New York Community Bank scored below the national average of 13.13 on our test to measure capital adequacy, achieving a score of 10 out of a possible 30 points.

One widely followed measure of this buffer is a bank's Tier 1 capital ratio. New York Community Bank's Tier 1 capital ratio was 13.43 percent, above the 6 percent level regulators consider adequate, but under the national average of 25.65 percent. A higher capital ratio suggests the bank will be better able to stand up to economic downturns.

Overall, New York Community Bank held equity amounting to 14.17 percent of its assets, which exceeded the national average of 12.03 percent.

Asset Quality Score

This test's purpose is to estimate how the bank's capitalization and allocated loan loss reserves could be affected by problem assets, such as past-due mortgages.

Having extensive holdings of these types of assets suggests a bank may have to use capital to absorb losses, diminishing its buffer of equity. Many of those assets are also likely to be in non-accrual status and thus aren't earning interest for the bank, resulting in reduced earnings and potentially more risk of a failure in the future.

New York Community Bank scored 40 out of a possible 40 points on Bankrate's test of asset quality, better than the national average of 37.49.

A helpful indicator of asset quality is the percentage of problem assets a bank holds compared to its total assets. As of December 31, 2017, 0.05 percent of New York Community Bank's loans were noncurrent -- in other words, they were more than 90 days past due or were in non-accrual status. That's below the national average of 1.01 percent.

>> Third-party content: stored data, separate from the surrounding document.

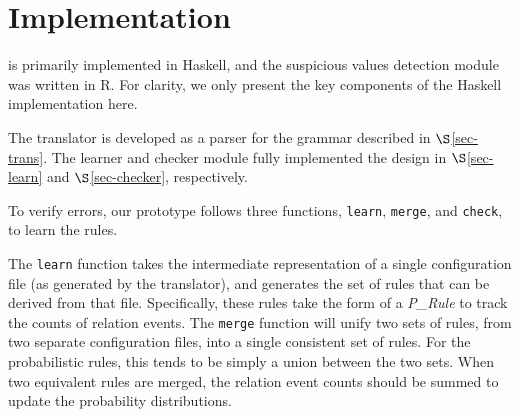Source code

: \section{Implementation}

\app is primarily implemented in Haskell, and the suspicious values
detection module was written in R. 
For clarity,
we only present the key components of the Haskell implementation here.

The translator is developed as a parser for the grammar
described in $\S$\ref{sec-trans}. 
The learner and checker module fully implemented 
the design in $\S$\ref{sec-learn} and $\S$\ref{sec-checker},
respectively. 
 




To verify errors,
our prototype follows three functions, 
\lstinline{learn}, \lstinline{merge}, and \lstinline{check},
to learn the rules.

The \lstinline{learn} function takes the intermediate representation of 
a single configuration file (as generated by the translator), 
and generates the set of rules that can be derived from that file.
Specifically, these rules take the form of 
a \textit{P\_Rule} to track the counts of relation events.
The \lstinline{merge} function will unify two sets of rules, from two separate configuration files, into a single consistent set of rules. 
For the probabilistic rules, this tends to be simply a union between the two sets. 
When two equivalent rules are merged, the relation event counts should be summed to update the probability distributions.

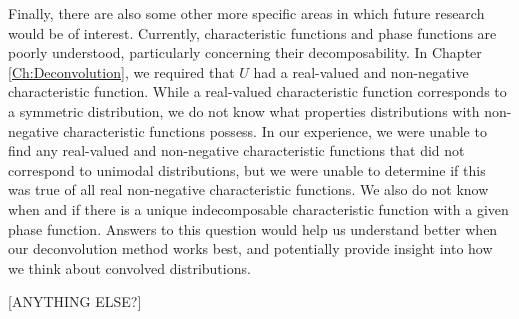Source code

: Finally, there are also some other more specific areas in which future research would be of interest. Currently, characteristic functions and phase functions are poorly understood, particularly concerning their decomposability. In Chapter \ref{Ch:Deconvolution}, we required that $U$ had a real-valued and non-negative characteristic function. While a real-valued characteristic function corresponds to a symmetric distribution, we do not know what properties distributions with non-negative characteristic functions possess. In our experience, we were unable to find any real-valued and non-negative characteristic functions that did not correspond to unimodal distributions, but we were unable to determine if this was true of all real non-negative characteristic functions. We also do not know when and if there is a unique indecomposable characteristic function with a given phase function. Answers to this question would help us understand better when our deconvolution method works best, and potentially provide insight into how we think about convolved distributions.


[ANYTHING ELSE?]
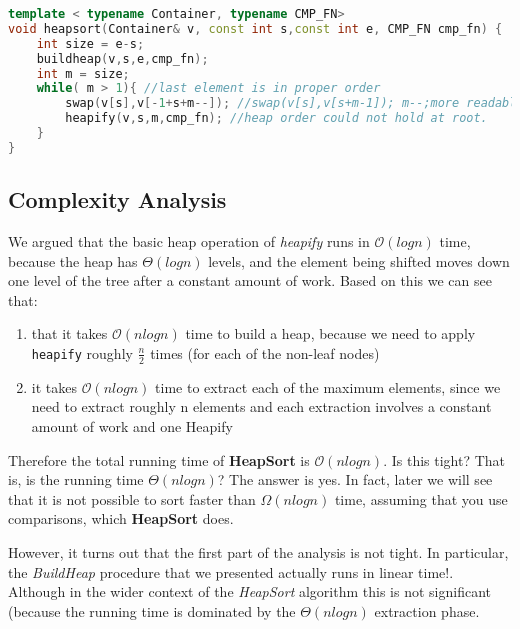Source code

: \begin{lstlisting}[language=c++, caption="Create an heap from an unordered collection. cmp\_fn determines if it will be a min or max heap"]
template < typename Container, typename CMP_FN>
void heapsort(Container& v, const int s,const int e, CMP_FN cmp_fn) {
    int size = e-s;
    buildheap(v,s,e,cmp_fn);
    int m = size;
    while( m > 1){ //last element is in proper order
        swap(v[s],v[-1+s+m--]); //swap(v[s],v[s+m-1]); m--;more readable 
        heapify(v,s,m,cmp_fn); //heap order could not hold at root.
    }
}
\end{lstlisting}

\subsection{Complexity Analysis}
We argued that the basic heap operation of \textit{heapify} runs in $\mathcal{O}(log n)$ time, because the heap has $\mathcal{\Theta}(log n)$ levels, and the element being shifted moves down one level of the tree after a constant amount of work.
Based on this we can see that:
\begin{enumerate}
\item that it takes $\mathcal{O}(nlog n)$ time to build a heap, because we need to apply \texttt{heapify} roughly $\frac{n}{2}$ times (for each of the non-leaf nodes)
\item it takes $\mathcal{O}(nlog n)$ time to extract each of the maximum elements, since we need to extract roughly n elements and each extraction involves a constant amount of work and one Heapify
\end{enumerate}
 Therefore the total running time of \textbf{HeapSort} is $\mathcal{O}(nlog n)$.
Is this tight? That is, is the running time $\mathcal{\Theta}(nlog n)$? The answer is yes. In fact, later we will see that it is not possible to sort faster than $\mathcal{\Omega}(nlog n)$ time, assuming that you use comparisons, which \textbf{HeapSort} does. 

However, it turns out that the first part of the analysis is not tight. In particular, the \textit{BuildHeap} procedure that we presented actually runs in linear time!. Although in the wider context of the \textit{HeapSort} algorithm this is not significant (because the running time is dominated by the $\mathcal{\Theta}(nlog n)$ extraction phase.

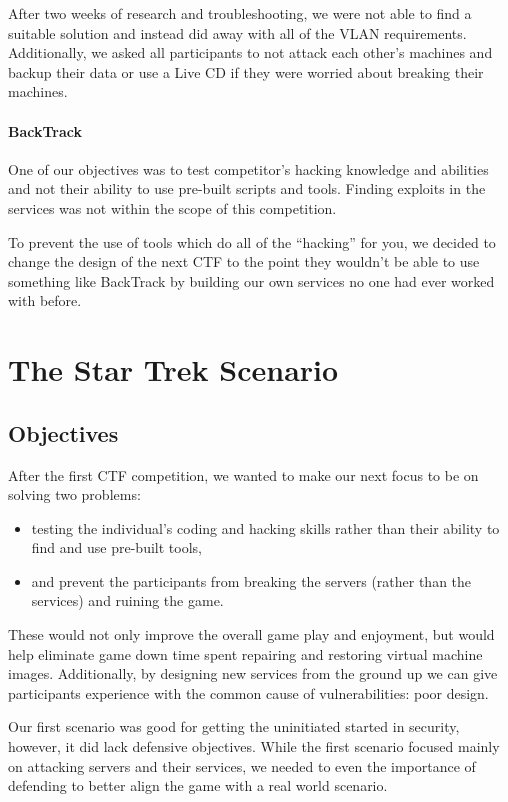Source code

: \documentclass[10pt]{article}
\begin{document}
After two weeks of research and troubleshooting, we were not able to find a
suitable solution and instead did away with all of the VLAN requirements.
Additionally, we asked all participants to not attack each other's machines and
backup their data or use a Live CD if they were worried about breaking their
machines.

\paragraph*{BackTrack} One of our objectives was to test competitor's hacking
knowledge and abilities and not their ability to use pre-built scripts and
tools. Finding exploits in the services was not within the scope of this
competition. 

To prevent the use of tools which do all of the ``hacking'' for you, we decided
to change the design of the next CTF to the point they wouldn't be able to use
something like BackTrack by building our own services no one had ever worked
with before. 

\section{The Star Trek Scenario}
\subsection{Objectives}
After the first CTF competition, we wanted to make our next focus to be on
solving two problems:
\begin{itemize}
	\item testing the individual's coding and hacking skills rather than their
	ability to find and use pre-built tools,
	\item and prevent the participants from breaking the servers (rather than the
	services) and ruining the game.
\end{itemize}

These would not only improve the overall game play and enjoyment, but would
help eliminate game down time spent repairing and restoring virtual machine
images. Additionally, by designing new services from the ground up we can
give participants experience with the common cause of vulnerabilities: poor
design.

Our first scenario was good for getting the uninitiated started in security,
however, it did lack defensive objectives. While the first scenario focused
mainly on attacking servers and their services, we needed to even the importance
of defending to better align the game with a real world scenario.
\end{document}
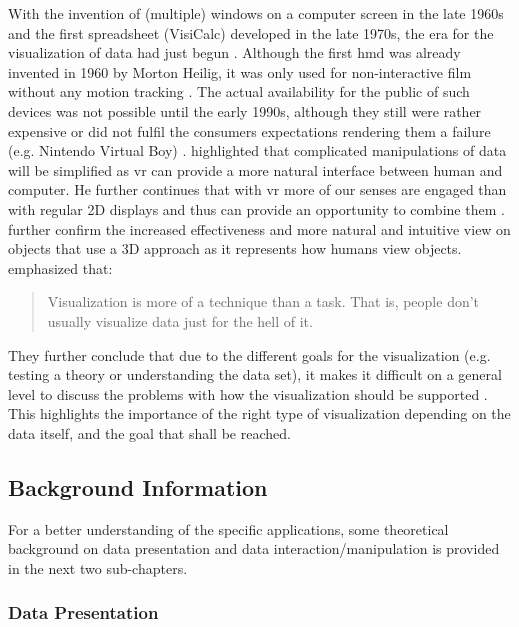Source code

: With the invention of (multiple) windows on a computer screen in the late 1960s and the first spreadsheet (VisiCalc) developed in the late 1970s, the era for the visualization of data had just begun \citep{Myers1998}. Although the first \gls{hmd} was already invented in 1960 by Morton Heilig, it was only used for non-interactive film without any motion tracking \citep{vrs2015}. The actual availability for the public of such devices was not possible until the early 1990s, although they still were rather expensive or did not fulfil the consumers expectations rendering them a failure (e.g. Nintendo Virtual Boy) \citep{vrs2015}. \cite{Ribarsky1994} highlighted that complicated manipulations of data will be simplified as \gls{vr} can provide a more natural interface between human and computer. He further continues that with \gls{vr} more of our senses are engaged than with regular 2D displays and thus can provide an opportunity to combine them \citep{Ribarsky1994}. \cite{Jamieson2007} further confirm the increased effectiveness and more natural and intuitive view on objects that use a 3D approach as it represents how humans view objects. \newline
\citet[p.411]{Stone1994} emphasized that: \blockquote{Visualization is more of a technique than a task. That is, people don't usually visualize data just for the hell of it.} They further conclude that due to the different goals for the visualization (e.g. testing a theory or understanding the data set), it makes it difficult on a general level to discuss the problems with how the visualization should be supported \citep{Stone1994}. This highlights the importance of the right type of visualization depending on the data itself, and the goal that shall be reached. 



\subsection{Background Information}

For a better understanding of the specific applications, some theoretical background on data presentation and data interaction/manipulation is provided in the next two sub-chapters.


\subsubsection{Data Presentation}

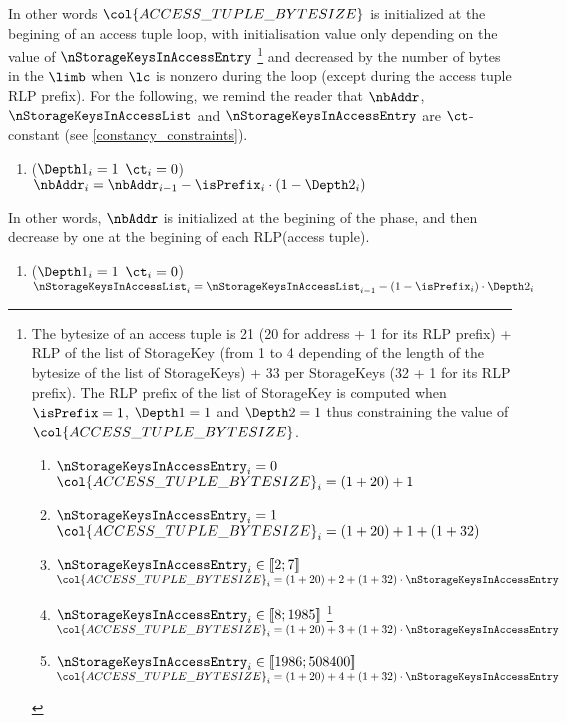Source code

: In other words $\col{ACCESS\_TUPLE\_BYTESIZE}$ is initialized at the begining of an access tuple loop, with initialisation value only depending on the value of $\nStorageKeysInAccessEntry$ 
\footnote{The bytesize of an access tuple is 21 (20 for address + 1 for its RLP prefix) + RLP of the list of StorageKey (from 1 to 4 depending of the length of the bytesize of the list of StorageKeys) + 33 per StorageKeys (32 + 1 for its RLP prefix). The RLP prefix of the list of StorageKey is computed when $\isPrefix = 1$, $\Depth 1 =1$ and $\Depth 2 = 1$ thus constraining the value of $\col{ACCESS\_TUPLE\_BYTESIZE}$.
\begin{enumerate}
	\item \If $\nStorageKeysInAccessEntry_{i}=0$ \Then $\col{ACCESS\_TUPLE\_BYTESIZE}_{i}=(1+20) + 1$
	\item \If $\nStorageKeysInAccessEntry_{i}=1$ \Then $\col{ACCESS\_TUPLE\_BYTESIZE}_{i}=(1+20) + 1 + (1+32)$
	\item \If $\nStorageKeysInAccessEntry_{i} \in [\![ 2 ; 7 ]\!] $ \Then $\col{ACCESS\_TUPLE\_BYTESIZE}_{i}= (1+20) + 2 + (1+32) \cdot \nStorageKeysInAccessEntry$
	\item \If $\nStorageKeysInAccessEntry_{i} \in [\![ 8 ; 1985  ]\!]$ \footnote{In this case the bytesize of $\nStorageKeysInAccessEntry$ RLP(StorageKey) is a two bytes integer.} \Then $\col{ACCESS\_TUPLE\_BYTESIZE}_{i}= (1+20) + 3 + (1+32) \cdot \nStorageKeysInAccessEntry$
	\item \If $\nStorageKeysInAccessEntry_{i} \in [\![ 1986 ; 508400]\!]$ \Then $\col{ACCESS\_TUPLE\_BYTESIZE}_{i}= (1+20) + 4 + (1+32) \cdot \nStorageKeysInAccessEntry$
\end{enumerate}
}
and decreased by the number of bytes in the $\limb$ when $\lc$ is nonzero during the loop (except during the access tuple RLP prefix).
\newline
For the following, we remind the reader that $\nbAddr$, $\nStorageKeysInAccessList$ and $\nStorageKeysInAccessEntry$ are $\ct$-constant (see \ref{constancy_constraints}).
\begin{enumerate}[resume]
	\item \If ($\Depth1_{i}=1$ \et $\ct_{i}=0$) \Then $\nbAddr_{i} = \nbAddr_{i-1} - \isPrefix_{i} \cdot (1 - \Depth2_{i})$
\end{enumerate}
In other words, $\nbAddr$ is initialized at the begining of the phase, and then decrease by one at the begining of each RLP(access tuple).
\begin{enumerate}[resume]    
	\item \If ($\Depth1_{i}=1$ \et $\ct_{i}=0$) \Then $\nStorageKeysInAccessList_{i} = \nStorageKeysInAccessList_{i-1} - (1- \isPrefix_{i}) \cdot \Depth2_{i}$
\end{enumerate}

Banks maintain a reserve to handle problem assets known as an "allowance for loan and lease losses." The size of that reserve can be a useful indicator when evaluating a bank's ability to manage problem assets, especially when compared to the total amount of at-risk loans. Unfortunately, the FDIC did not provide information on New York Community Bank's loan loss allowance in its most recent filings.

Earnings score

A bank's earnings performance affects its safety and soundness. Earnings can be retained by the bank, boosting its capital buffer, or be used to deal with problematic loans, likely making the bank better able to withstand economic shocks. Banks that are losing money, however, have less ability to do those things.

New York Community Bank scored 16 out of a possible 30 on Bankrate's earnings test, beating out the national average of 15.12.

Return on equity, calculated by dividing net income (essentially, profit) by the total amount of equity, is one key measure of a bank's earnings. The most recent annualized quarterly return on equity for New York Community Bank was 8.13 percent, above the national average of 8.10 percent.

For the twelve months ended December 31, 2017, the bank earned net income of $507.9 million on total equity of $6.44 billion. The bank had an annualized return on average assets, or ROA, of 1.12 percent, above the 1 percent deemed satisfactory in accordance with industry standards, and above the average for U.S. banks of 1.00 percent.

WHAT IS SAFE & SOUND?

Bankrate.com's Safe & Sound Ratings provide a star rating system to evaluate the current financial status of financial institutions. The information gathered about banks, credit unions and thrifts is updated as set forth in the Terms of Use of Safe & Sound Ratings and Reports. The Safe & Sound Ratings information is grouped by categories of banks, thrifts and credit unions.

Scoring methodology

Bankrate.com evaluates the financial condition of institutions and assigns a one- to five-star rating for each with five stars representing the highest rating. Institutions with satisfactory performance will generally receive a rating of three or more stars. The majority of institutions fall into the three- to four-star range. An institution with an "NR" rating may be too new to rate or may have limited the publicly available information in their regulatory filings. The "NR" is not an indication of financial strength or weakness. The Safe & Sound rating is believed to be reliable, but the information is not guaranteed. In addition, events since the information was collected may have altered the institution's financial condition.